Objection N°3. Nous lisons encore (Prov., 18, 6) que les lèvres
de l’insensé s’embarrassent dans les querelles. Or, la folie diffère de la
colère ; car elle n’est pas contraire à la douceur, mais plutôt à la sagesse ou
à la prudence. La querelle ne vient donc pas de la colère.
Réponse à l’objection N°3 : La colère, comme nous l’avons dit
(1a 2æ, quest. 48, art. 3), empêche le jugement de la
raison, et sous ce rapport elle a de la ressemblance avec la folie. C’est ce
qui fait qu’elles ont un effet commun. Car, par suite du défaut de raison, il
arrive que l’on cherche à faire du mal à un autre d’une manière déréglée.
Objection N°4. L’Ecriture dit aussi (Prov., 10, 12) que la haine
suscite des querelles. Or, la haine vient de l’envie, comme le dit saint
Grégoire (Mor., liv. 31, chap. 17).
La querelle n’est donc pas issue de la colère, mais de l’envie.

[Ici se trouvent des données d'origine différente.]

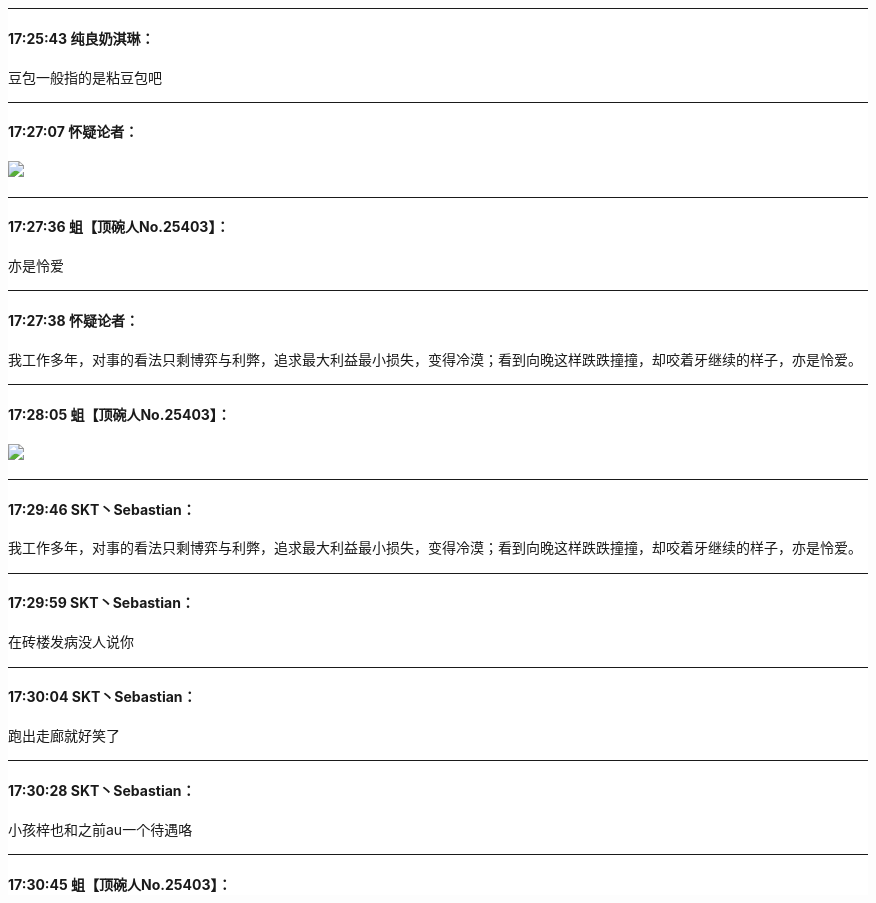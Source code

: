 *****

#### 17:25:43  纯良奶淇琳：

豆包一般指的是粘豆包吧

*****

#### 17:27:07  怀疑论者：

![](http://gchat.qpic.cn/gchatpic_new/2398276714/614391357-2392933960-D91BCA4B57A38EA9E8DA1FA5F3FAD7B1/0?term=2")

*****

#### 17:27:36  蛆【顶碗人No.25403】：

亦是怜爱

*****

#### 17:27:38  怀疑论者：

我工作多年，对事的看法只剩博弈与利弊，追求最大利益最小损失，变得冷漠；看到向晚这样跌跌撞撞，却咬着牙继续的样子，亦是怜爱。

*****

#### 17:28:05  蛆【顶碗人No.25403】：

![](http://gchat.qpic.cn/gchatpic_new/794594593/614391357-2525167964-62CDCC9E0D2416078651EB4824A0A0DE/0?term=2")

*****

#### 17:29:46  SKT丶Sebastian：

我工作多年，对事的看法只剩博弈与利弊，追求最大利益最小损失，变得冷漠；看到向晚这样跌跌撞撞，却咬着牙继续的样子，亦是怜爱。

*****

#### 17:29:59  SKT丶Sebastian：

在砖楼发病没人说你

*****

#### 17:30:04  SKT丶Sebastian：

跑出走廊就好笑了

*****

#### 17:30:28  SKT丶Sebastian：

小孩梓也和之前au一个待遇咯

*****

#### 17:30:45  蛆【顶碗人No.25403】：
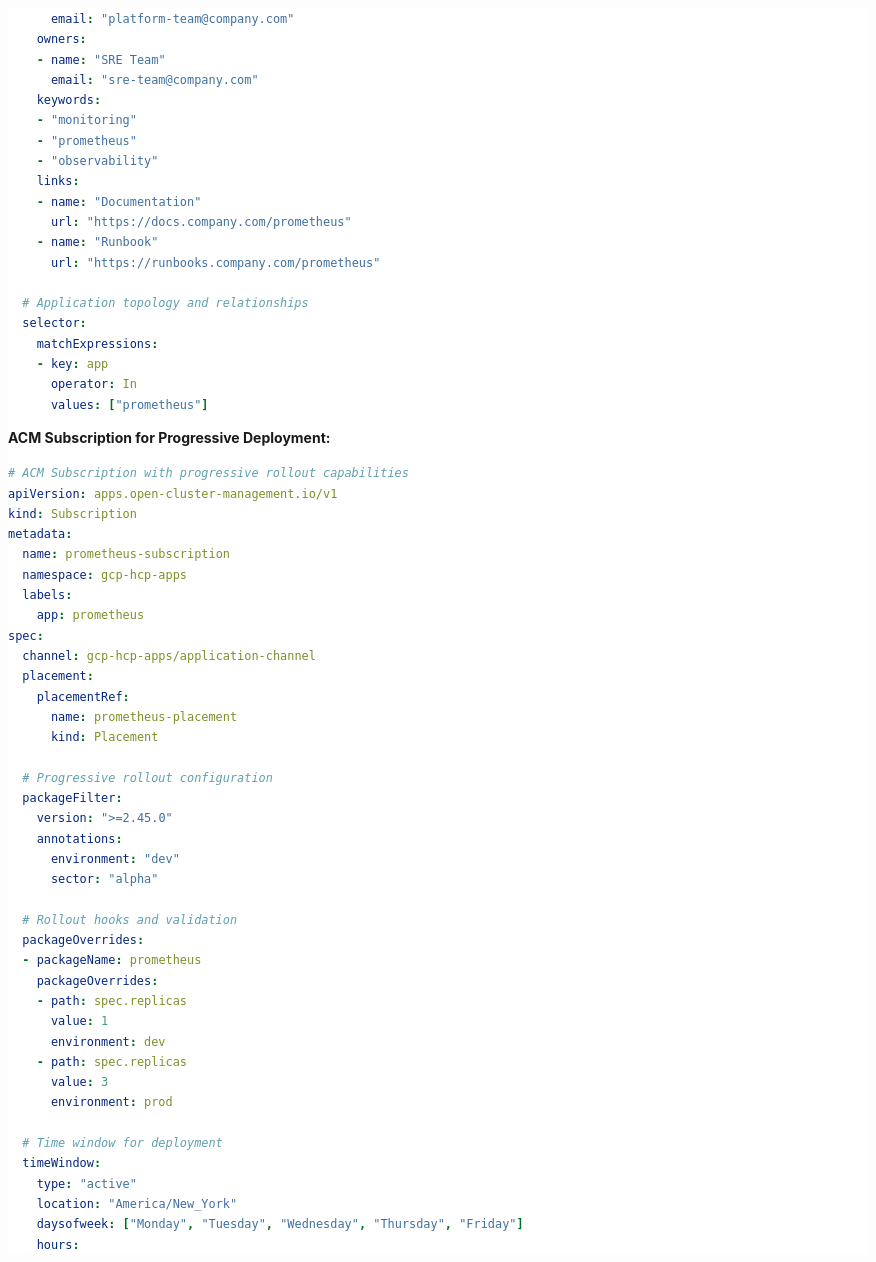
 ```yaml
      email: "platform-team@company.com"
    owners:
    - name: "SRE Team"
      email: "sre-team@company.com"
    keywords:
    - "monitoring"
    - "prometheus"
    - "observability"
    links:
    - name: "Documentation"
      url: "https://docs.company.com/prometheus"
    - name: "Runbook"
      url: "https://runbooks.company.com/prometheus"

  # Application topology and relationships
  selector:
    matchExpressions:
    - key: app
      operator: In
      values: ["prometheus"]
```

**ACM Subscription for Progressive Deployment:**

```yaml
# ACM Subscription with progressive rollout capabilities
apiVersion: apps.open-cluster-management.io/v1
kind: Subscription
metadata:
  name: prometheus-subscription
  namespace: gcp-hcp-apps
  labels:
    app: prometheus
spec:
  channel: gcp-hcp-apps/application-channel
  placement:
    placementRef:
      name: prometheus-placement
      kind: Placement

  # Progressive rollout configuration
  packageFilter:
    version: ">=2.45.0"
    annotations:
      environment: "dev"
      sector: "alpha"

  # Rollout hooks and validation
  packageOverrides:
  - packageName: prometheus
    packageOverrides:
    - path: spec.replicas
      value: 1
      environment: dev
    - path: spec.replicas
      value: 3
      environment: prod

  # Time window for deployment
  timeWindow:
    type: "active"
    location: "America/New_York"
    daysofweek: ["Monday", "Tuesday", "Wednesday", "Thursday", "Friday"]
    hours:
```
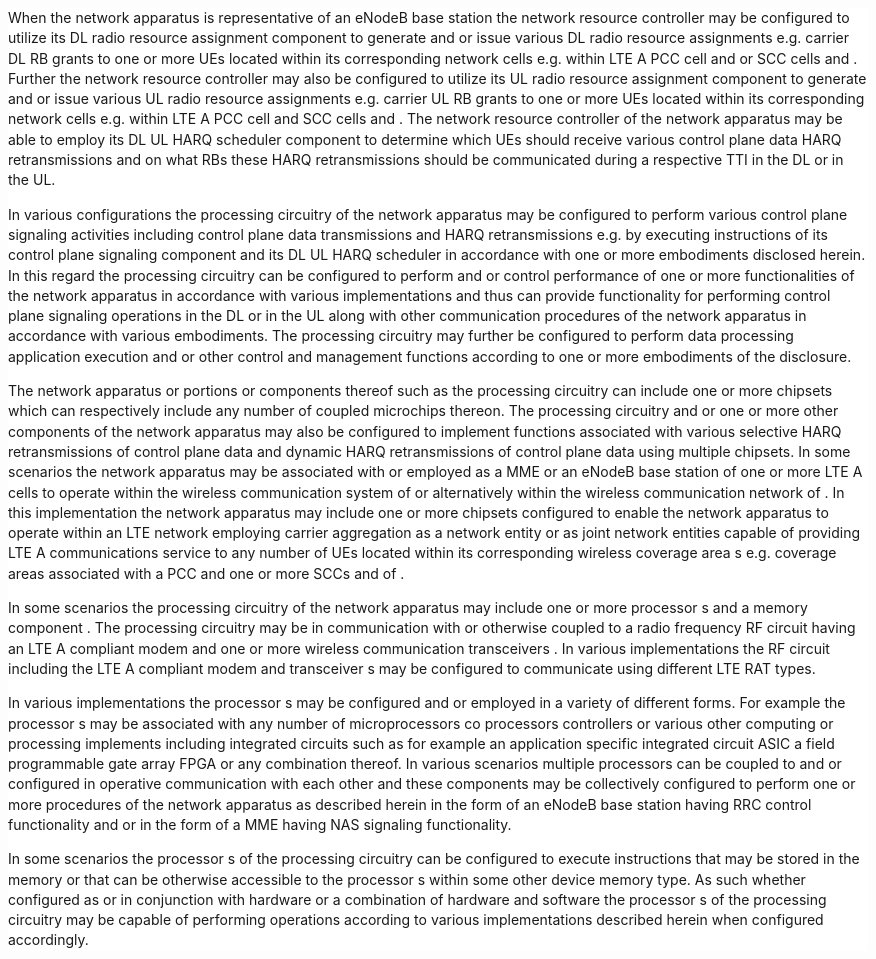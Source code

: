 When the network apparatus is representative of an eNodeB base station the network resource controller may be configured to utilize its DL radio resource assignment component to generate and or issue various DL radio resource assignments e.g. carrier DL RB grants to one or more UEs located within its corresponding network cells e.g. within LTE A PCC cell and or SCC cells and . Further the network resource controller may also be configured to utilize its UL radio resource assignment component to generate and or issue various UL radio resource assignments e.g. carrier UL RB grants to one or more UEs located within its corresponding network cells e.g. within LTE A PCC cell and SCC cells and . The network resource controller of the network apparatus may be able to employ its DL UL HARQ scheduler component to determine which UEs should receive various control plane data HARQ retransmissions and on what RBs these HARQ retransmissions should be communicated during a respective TTI in the DL or in the UL.

In various configurations the processing circuitry of the network apparatus may be configured to perform various control plane signaling activities including control plane data transmissions and HARQ retransmissions e.g. by executing instructions of its control plane signaling component and its DL UL HARQ scheduler in accordance with one or more embodiments disclosed herein. In this regard the processing circuitry can be configured to perform and or control performance of one or more functionalities of the network apparatus in accordance with various implementations and thus can provide functionality for performing control plane signaling operations in the DL or in the UL along with other communication procedures of the network apparatus in accordance with various embodiments. The processing circuitry may further be configured to perform data processing application execution and or other control and management functions according to one or more embodiments of the disclosure.

The network apparatus or portions or components thereof such as the processing circuitry can include one or more chipsets which can respectively include any number of coupled microchips thereon. The processing circuitry and or one or more other components of the network apparatus may also be configured to implement functions associated with various selective HARQ retransmissions of control plane data and dynamic HARQ retransmissions of control plane data using multiple chipsets. In some scenarios the network apparatus may be associated with or employed as a MME or an eNodeB base station of one or more LTE A cells to operate within the wireless communication system of or alternatively within the wireless communication network of . In this implementation the network apparatus may include one or more chipsets configured to enable the network apparatus to operate within an LTE network employing carrier aggregation as a network entity or as joint network entities capable of providing LTE A communications service to any number of UEs located within its corresponding wireless coverage area s e.g. coverage areas associated with a PCC and one or more SCCs and of .

In some scenarios the processing circuitry of the network apparatus may include one or more processor s and a memory component . The processing circuitry may be in communication with or otherwise coupled to a radio frequency RF circuit having an LTE A compliant modem and one or more wireless communication transceivers . In various implementations the RF circuit including the LTE A compliant modem and transceiver s may be configured to communicate using different LTE RAT types.

In various implementations the processor s may be configured and or employed in a variety of different forms. For example the processor s may be associated with any number of microprocessors co processors controllers or various other computing or processing implements including integrated circuits such as for example an application specific integrated circuit ASIC a field programmable gate array FPGA or any combination thereof. In various scenarios multiple processors can be coupled to and or configured in operative communication with each other and these components may be collectively configured to perform one or more procedures of the network apparatus as described herein in the form of an eNodeB base station having RRC control functionality and or in the form of a MME having NAS signaling functionality.

In some scenarios the processor s of the processing circuitry can be configured to execute instructions that may be stored in the memory or that can be otherwise accessible to the processor s within some other device memory type. As such whether configured as or in conjunction with hardware or a combination of hardware and software the processor s of the processing circuitry may be capable of performing operations according to various implementations described herein when configured accordingly.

Réponse à l’objection N°4 : La querelle, quoiqu’elle vienne
quelquefois de la haine n’en est pas toujours l’effet propre ; parce que celui
qui hait n’a pas l’intention d’attaquer son ennemi à visage découvert comme le
querelleur, puisqu’il cherche aussi quelquefois à lui faire du mal en secret.
Mais quand il voit qu’il l’emporte, il continue à lui nuire en le querellant.
Toutefois le tort que l’on cause à un autre par la querelle est l’effet propre
de la colère, pour la raison que nous avons donnée (dans le corps de cette
question.).
Objection N°5. Enfin il est écrit (Prov., 17, 19) que celui qui
médite des dissensions sème (D’après la Vulgate, aime (diligit).) les querelles. Or, la discorde est fille de la vaine gloire, comme
nous l’avons vu (quest. 37, art. 2). Donc la querelle aussi.
Réponse à l’objection N°5 : La haine résulte des querelles ; c’est
pourquoi celui qui médite des dissensions ou qui a l’intention de semer la
discorde parmi des individus excite d’abord entre eux des querelles ; comme
tout péché peut commander l’acte d’un autre péché, en le rapportant à sa fin.
Mais il ne s’ensuit pas que la querelle soit directement et proprement issue de
la vaine gloire.
Mais c’est le contraire. Saint Grégoire dit (Mor., loc. cit.) que la
querelle vient de la colère, et nous voyons (Prov., 15, 18 et 29, 22) que l’homme colère provoque les querelles.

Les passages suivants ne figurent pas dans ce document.